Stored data
______

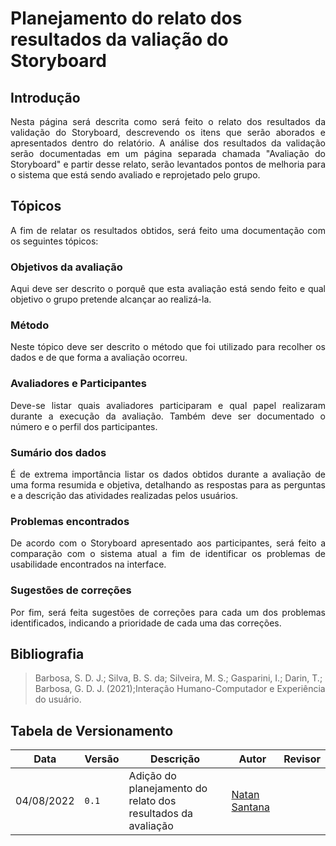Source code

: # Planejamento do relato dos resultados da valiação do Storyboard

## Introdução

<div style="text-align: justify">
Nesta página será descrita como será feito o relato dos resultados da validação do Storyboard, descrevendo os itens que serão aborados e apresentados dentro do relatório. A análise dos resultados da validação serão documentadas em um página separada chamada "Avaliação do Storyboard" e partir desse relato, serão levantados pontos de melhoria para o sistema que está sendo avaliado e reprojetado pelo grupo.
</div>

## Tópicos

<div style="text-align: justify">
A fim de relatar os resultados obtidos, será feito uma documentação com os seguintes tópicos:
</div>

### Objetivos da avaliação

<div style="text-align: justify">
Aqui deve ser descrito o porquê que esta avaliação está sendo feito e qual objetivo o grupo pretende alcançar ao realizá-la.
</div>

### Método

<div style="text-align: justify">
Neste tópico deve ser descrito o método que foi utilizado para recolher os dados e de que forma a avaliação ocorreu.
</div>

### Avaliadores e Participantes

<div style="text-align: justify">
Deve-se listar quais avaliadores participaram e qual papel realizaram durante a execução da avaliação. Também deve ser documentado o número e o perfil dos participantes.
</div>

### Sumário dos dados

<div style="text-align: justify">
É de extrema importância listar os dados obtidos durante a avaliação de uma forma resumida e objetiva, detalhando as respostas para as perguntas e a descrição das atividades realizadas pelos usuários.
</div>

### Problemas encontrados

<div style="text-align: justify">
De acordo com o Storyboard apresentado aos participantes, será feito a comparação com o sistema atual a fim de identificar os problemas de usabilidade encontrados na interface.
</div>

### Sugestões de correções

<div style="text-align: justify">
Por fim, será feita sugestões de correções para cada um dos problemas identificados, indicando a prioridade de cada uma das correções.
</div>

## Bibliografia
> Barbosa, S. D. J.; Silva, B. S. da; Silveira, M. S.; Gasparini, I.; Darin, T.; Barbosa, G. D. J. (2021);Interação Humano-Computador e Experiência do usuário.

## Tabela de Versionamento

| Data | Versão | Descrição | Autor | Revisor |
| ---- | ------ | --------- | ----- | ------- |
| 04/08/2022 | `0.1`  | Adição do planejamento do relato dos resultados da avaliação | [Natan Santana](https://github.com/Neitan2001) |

______

- WHAT IS EXPECTED: Reproduce exactly the section above that begins at the line containing "## Bibliografia" and ends at the line containing "Autor | Revisor |", leaving out all other lines.

- RESULT FOR THIS TASK:
## Bibliografia
> Barbosa, S. D. J.; Silva, B. S. da; Silveira, M. S.; Gasparini, I.; Darin, T.; Barbosa, G. D. J. (2021);Interação Humano-Computador e Experiência do usuário.

## Tabela de Versionamento

| Data | Versão | Descrição | Autor | Revisor |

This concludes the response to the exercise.